Li este testamento no blog Arca dos Tesouros, num comentário escrito pela Papu que depois, claro, virou post.

"(...)Quanto ao quereres que ela durma a noite toda, também te entendo perfeitamente, ainda por cima se estás a trabalhar, é vital que ela te deixe dormir o mais possível. Mas, pessoalmente, acho que isso é mais uma evidência do pouco tempo que temos - que nos deixam ter - para os nossos filhos. O tempo deles não é o mesmo que o nosso, e o nosso é ditado por condições exteriores à nossa vontade e ao que é natural, infelizmente. Com sete meses é perfeitamente natural que ela não durma a noite toda, é até cedo demais para a gente fazer essa "exigência". É mais um sinal desta nossa pressa de que eles cresçam, desta nossa pressa para onde a vida nos empurra.

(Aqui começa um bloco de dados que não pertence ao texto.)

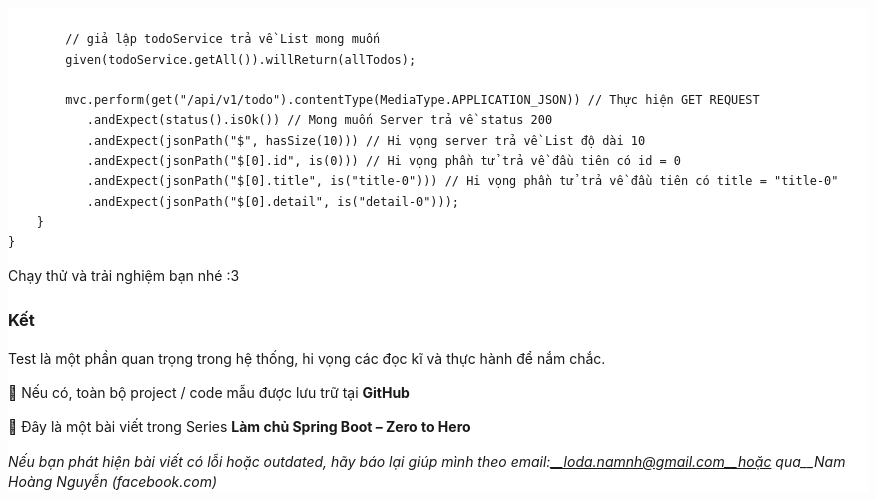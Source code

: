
 ```

        // giả lập todoService trả về List mong muốn
        given(todoService.getAll()).willReturn(allTodos);

        mvc.perform(get("/api/v1/todo").contentType(MediaType.APPLICATION_JSON)) // Thực hiện GET REQUEST
           .andExpect(status().isOk()) // Mong muốn Server trả về status 200
           .andExpect(jsonPath("$", hasSize(10))) // Hi vọng server trả về List độ dài 10
           .andExpect(jsonPath("$[0].id", is(0))) // Hi vọng phần tử trả về đầu tiên có id = 0
           .andExpect(jsonPath("$[0].title", is("title-0"))) // Hi vọng phần tử trả về đầu tiên có title = "title-0"
           .andExpect(jsonPath("$[0].detail", is("detail-0")));
    }
}
```

Chạy thử và trải nghiệm bạn nhé :3

### **Kết**

Test là một phần quan trọng trong hệ thống, hi vọng các đọc kĩ và thực hành để nắm chắc.

💁 Nếu có, toàn bộ project / code mẫu được lưu trữ tại **GitHub**

🌟 Đây là một bài viết trong Series **Làm chủ Spring Boot – Zero to Hero**

_Nếu bạn phát hiện bài viết có lỗi hoặc outdated, hãy báo lại giúp mình theo email:__loda.namnh@gmail.com__hoặc qua__Nam Hoàng Nguyễn (facebook.com)_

Há coisas em que devíamos parar um pouco para pensar, e aceitar que eles ainda são demasiado pequeninos para conseguirem.

Infelizmente a vida nem sempre nos permite fazer estas pausas. Infelizmente a vida tantas vezes está contra a natureza. Mas também faz parte do nosso papel de pais reflectirmos sobre estas coisas, e mais do que reflectir, pensar em tentar que elas mudem. Elas não mudam de um dia para o outro, nem sequer de um ano para o outro. Mas se não partir de nós - das mães, dos pais - não vai partir de ninguém.

Há países em que a licença de parto é um ano, noutros até é mais. Para nós é uma coisa impensável, mas porquê? As coisas têm de partir de algum lado. E o lado melhor é a consciência dos pais.

Nós muitas vezes esquecemos a benção que temos em casa - a de ter filhos saudáveis, neste caso, emocionalmente. Acredita que é uma benção. Mas também faz parte dessa benção a gente querer "esticar" sempre mais um bocadinho. Não é grave. Mas também é importante dar-lhes tempo - respeitar o tempo deles. O ritmo deles. Que nunca é igual ao nosso, e muitas vezes puxa exactamente para o lado contrário."